| L'Etat va détenir 49% du capital de Fortis Banque Luxembourg. (Photo: www.batiment.lu) |
Par: Jean-Michel Gaudron | Publié le 29.09.2008 0:00
Fortis sauvée des eaux
«Il s'agit d'améliorer l'accès des banques à des liquidités sur le marché monétaire, en voie d'assèchement», précise la Banque centrale, devant le constat que, depuis l'effondrement du système bancaire américain, les banques ne se prêtent quasiment plus d'argent sur le marché, ce qui provoque une menace de pénurie du crédit.

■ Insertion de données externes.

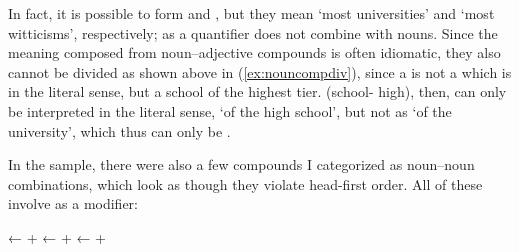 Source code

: In fact, it is possible to form  and 
, but they mean `most universities' and `most 
witticisms', respectively;  as a quantifier does not 
combine with nouns. Since the meaning composed from noun--adjective compounds is 
often idiomatic, they also cannot be divided as shown above in 
(\ref{ex:nouncompdiv}), since a  is not 
a  which is  in the literal 
sense, but a school of the highest tier.  
(school-\Gen{} high), then, can only be interpreted in the literal sense, `of 
the high school', but not as `of the university', which thus can only be 
.

In the sample, there were also a few compounds I categorized as noun--noun 
combinations, which look as though they violate head-first order. All of these 
involve  as a modifier:

\pex\label{ex:compsitang}
	\a {}
		← 
		+ 
	\a {}
		← 
		+ 
	\a {}
		← 
		+ 
\xe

Du côté de Fortis, les trois gouvernements belge, luxembourgeois et néerlandais vont, chacun, soutenir l’entité locale du groupe : 4,7 milliards pour Fortis Banque NV/SA (Belgique), 4 milliards dans Fortis Bank Nederland (Holding) et 2,5 milliards pour Fortis Banque Luxembourg, sous la forme d'un emprunt obligatoirement convertible. Outre d'autres droits, l’Etat luxembourgeois détiendra, après conversion, 49% de Fortis Banque Luxembourg.. Ce sauvetage financier s’accompagne, pour le bancassureur, de la cession des activités d’ABN Amro à peine rachetées, à l’exclusion des activités de gestion d’actifs, qui ont déjà été intégrées au sein de Fortis au 2e trimestre 2008.
«Cette cession, à un prix inférieur au prix d’acquisition de 24 milliards d’euros, se traduira par une dépréciation qui n’aura cependant pas d’impact sur le capital réglementaire, précise le communiqué publié dimanche soir par le groupe. Toutefois, un prix de vente inférieur à 12 milliards d’euros aura un impact négatif sur les capitaux propres au sens strict, correspondant à la différence par rapport à ce montant».
Négociations en haut lieu
Lors du dépeçage d’ABN Amro par le consortium Banco Santander-Royal Bank of Scotland-Fortis, ce dernier a hérité, au Luxembourg, des activités d’asset management et des activités bancaires. Depuis le 1er avril dernier, l’asset management était en cours d’intégration à Luxembourg. Les activités bancaires, elles, devaient suivre en cette fin d’année, pour un total de près de 180 employés d’ABN Amro devant passer sous le giron Fortis Banque Luxembourg. «Pour l’heure, tout est mis entre parenthèses», a expliqué, ce lundi, Jean-Louis Margue, le secrétaire général de Fortis Banque Luxembourg, interrogé par paperJam.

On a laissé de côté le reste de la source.